Hidayatullah.com– Baguette, “roti Prancis” berbentuk panjang yang konon diproduksi sebanyak 16 juta sehari, telah ditetapkan sebagai salah satu warisan budaya tak benda (intangible cultural heritage) oleh Unesco.
Badan di bawah Perserikatan Bangsa-Bangsa itu mengumumkan telah menambahkan “pengetahuan artisanal dan budaya roti baguette” ke dalam daftar bersama 600 item lainnya, seperti pembuatan teh tradisional di Tiongkok dan tarian topeng Korea yang dikenal sebagai “talchum” – keduanya juga dimasukkan ke dalam daftar untuk pertama kalinya pada tahun 2022.
“Baguette adalah ritual harian, bagian dari penataan makanan, identik dengan berbagi dan keramahtamahan,” kata pimpinan Unesco Audrey Asoulay.

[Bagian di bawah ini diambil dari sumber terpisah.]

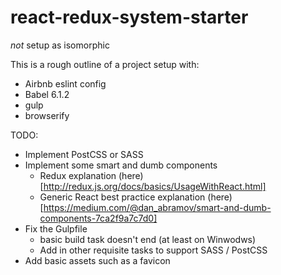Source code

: # react-redux-system-starter
*not* setup as isomorphic

This is a rough outline of a project setup with:

* Airbnb eslint config
* Babel 6.1.2
* gulp
* browserify

TODO:

* Implement PostCSS or SASS
* Implement some smart and dumb components
  * Redux explanation (here)[http://redux.js.org/docs/basics/UsageWithReact.html]
  * Generic React best practice explanation (here)[https://medium.com/@dan_abramov/smart-and-dumb-components-7ca2f9a7c7d0]
* Fix the Gulpfile
  * basic build task doesn't end (at least on Winwodws)
  * Add in other requisite tasks to support SASS / PostCSS
* Add basic assets such as a favicon
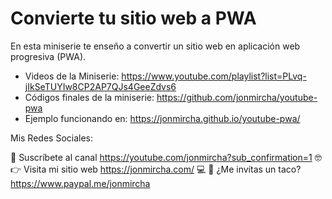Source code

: # Convierte tu sitio web a PWA

En esta miniserie te enseño a convertir un sitio web en aplicación web progresiva (PWA).

* Videos de la Miniserie: https://www.youtube.com/playlist?list=PLvq-jIkSeTUYIw8CP2AP7QJs4GeeZdvs6
* Códigos finales de la miniserie: https://github.com/jonmircha/youtube-pwa
* Ejemplo funcionando en: https://jonmircha.github.io/youtube-pwa/


Mis Redes Sociales:

🔔 Suscríbete al canal https://youtube.com/jonmircha?sub_confirmation=1 🤓
👉 Visita mi sitio web  https://jonmircha.com/ 💻
🌮 ¿Me invítas un taco? https://www.paypal.me/jonmircha
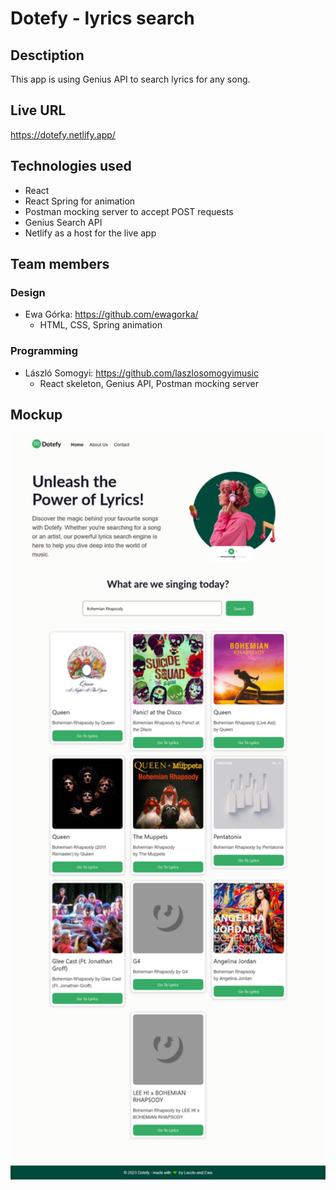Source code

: # Dotefy - lyrics search

## Desctiption

This app is using Genius API to search lyrics for any song. 


## Live URL

https://dotefy.netlify.app/

## Technologies used
* React
* React Spring for animation
* Postman mocking server to accept POST requests
* Genius Search API
* Netlify as a host for the live app


## Team members
### Design 
* Ewa Górka: https://github.com/ewagorka/
  * HTML, CSS, Spring animation
### Programming 
* László Somogyi: https://github.com/laszlosomogyimusic
  * React skeleton, Genius API, Postman mocking server

## Mockup
[<img src="./src/images/dotefy-mockup.png" width="700"/>](./src/images/dotefy-mockup.png)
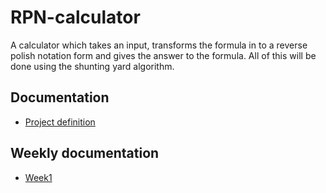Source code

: # RPN-calculator
A calculator which takes an input, transforms the formula in to a reverse polish notation form and gives the answer to the formula. All of this will be done using the shunting yard algorithm.
## Documentation
- [Project definition](https://github.com/KalleHahl/tiralabra/blob/main/documentation/definition.md)
## Weekly documentation
- [Week1](https://github.com/KalleHahl/tiralabra/blob/main/documentation/week1.md)


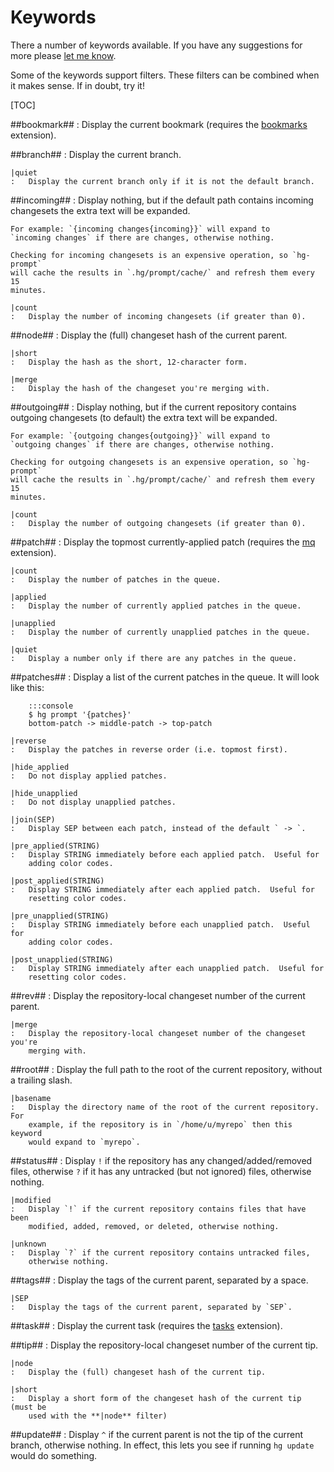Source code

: Keywords
========

There a number of keywords available.  If you have any suggestions for more please [let me know][issues].

[issues]: http://bitbucket.org/sjl/hg-prompt/issues

Some of the keywords support filters.  These filters can be combined when it makes sense.  If in doubt, try it!

[TOC]

##bookmark##
:   Display the current bookmark (requires the [bookmarks][] extension).

##branch##
:   Display the current branch.
    
    |quiet
    :   Display the current branch only if it is not the default branch.

##incoming##
:   Display nothing, but if the default path contains incoming changesets the 
    extra text will be expanded.
    
    For example: `{incoming changes{incoming}}` will expand to
    `incoming changes` if there are changes, otherwise nothing.
    
    Checking for incoming changesets is an expensive operation, so `hg-prompt` 
    will cache the results in `.hg/prompt/cache/` and refresh them every 15 
    minutes.
    
    |count
    :   Display the number of incoming changesets (if greater than 0).

##node##
:   Display the (full) changeset hash of the current parent.
    
    |short
    :   Display the hash as the short, 12-character form.
    
    |merge
    :   Display the hash of the changeset you're merging with.

##outgoing##
:   Display nothing, but if the current repository contains outgoing 
    changesets (to default) the extra text will be expanded.
    
    For example: `{outgoing changes{outgoing}}` will expand to
    `outgoing changes` if there are changes, otherwise nothing.
    
    Checking for outgoing changesets is an expensive operation, so `hg-prompt` 
    will cache the results in `.hg/prompt/cache/` and refresh them every 15 
    minutes.
    
    |count
    :   Display the number of outgoing changesets (if greater than 0).

##patch##
:   Display the topmost currently-applied patch (requires the [mq][]
    extension).
    
    |count
    :   Display the number of patches in the queue.
    
    |applied
    :   Display the number of currently applied patches in the queue.
    
    |unapplied
    :   Display the number of currently unapplied patches in the queue.
    
    |quiet
    :   Display a number only if there are any patches in the queue.

##patches##
:   Display a list of the current patches in the queue.  It will look like
    this:
        
        :::console
        $ hg prompt '{patches}'
        bottom-patch -> middle-patch -> top-patch
    
    |reverse
    :   Display the patches in reverse order (i.e. topmost first).
    
    |hide_applied
    :   Do not display applied patches.
    
    |hide_unapplied
    :   Do not display unapplied patches.
    
    |join(SEP)
    :   Display SEP between each patch, instead of the default ` -> `.
    
    |pre_applied(STRING)
    :   Display STRING immediately before each applied patch.  Useful for
        adding color codes.
    
    |post_applied(STRING)
    :   Display STRING immediately after each applied patch.  Useful for
        resetting color codes.
    
    |pre_unapplied(STRING)
    :   Display STRING immediately before each unapplied patch.  Useful for
        adding color codes.
    
    |post_unapplied(STRING)
    :   Display STRING immediately after each unapplied patch.  Useful for
        resetting color codes.

##rev##
:   Display the repository-local changeset number of the current parent.
    
    |merge
    :   Display the repository-local changeset number of the changeset you're
        merging with.

##root##
:   Display the full path to the root of the current repository, without a 
    trailing slash.
    
    |basename
    :   Display the directory name of the root of the current repository. For 
        example, if the repository is in `/home/u/myrepo` then this keyword
        would expand to `myrepo`.

##status##
:   Display `!` if the repository has any changed/added/removed files, 
    otherwise `?` if it has any untracked (but not ignored) files, otherwise 
    nothing.
    
    |modified
    :   Display `!` if the current repository contains files that have been 
        modified, added, removed, or deleted, otherwise nothing.
        
    |unknown
    :   Display `?` if the current repository contains untracked files, 
        otherwise nothing.

##tags##
:   Display the tags of the current parent, separated by a space.
    
    |SEP
    :   Display the tags of the current parent, separated by `SEP`.

##task##
:   Display the current task (requires the [tasks][] extension).

##tip##
:   Display the repository-local changeset number of the current tip.
    
    |node
    :   Display the (full) changeset hash of the current tip.
    
    |short
    :   Display a short form of the changeset hash of the current tip (must be 
        used with the **|node** filter)

##update##
:   Display `^` if the current parent is not the tip of the current branch, 
    otherwise nothing.  In effect, this lets you see if running `hg update` 
    would do something.

[bookmarks]: http://mercurial.selenic.com/wiki/BookmarksExtension
[tasks]: http://bitbucket.org/alu/hgtasks/wiki/Home
[mq]: http://mercurial.selenic.com/wiki/MqExtension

“Penting agar keterampilan dan kebiasaan sosial ini terus ada di masa depan,” imbuhnya.
Asal muasal baguette tidak diketahui secara pasti, sebagian bercerita bahwa roti itu dipesan oleh Napoleon karena akan lebih mudah dibawa oleh tentara, sementara lainnya mengatakan roti itu muncul setelah era Napoleon di Paris – sebagai roti yang mudah dirobek dan dibagikan di kalangan para pekerja tanpa perlu menggunakan pisau. Sebagian lain memuji bentuk unik roti itu sebagai karya seorang pembuat roti Austria pada tahun 1830-an.
Namun, baguette yang sekarang kita kenal baru resmi dinamai sekitar 100 tahun silam, di tahun 1920. Kala itu ditetapkan syarat dan aturan agar roti bisa disebut baguette, dengan ukuran standar panjang 80cm (30in) dan berat 250g (8oz). Bahkan baguette diberi patokan harga tetap hingga tahun 1986.
Pada pertengahan abad ke-20, baguette telah merambah ke banyak negara. Namun, sejak 1970 sebanyak 400 toko roti artisanal tutup setiap tahun, dengan jumlah total di seluruh Prancis turun dari 55.000 menjadi 35.000 saat ini, menurut kantor berita AFP.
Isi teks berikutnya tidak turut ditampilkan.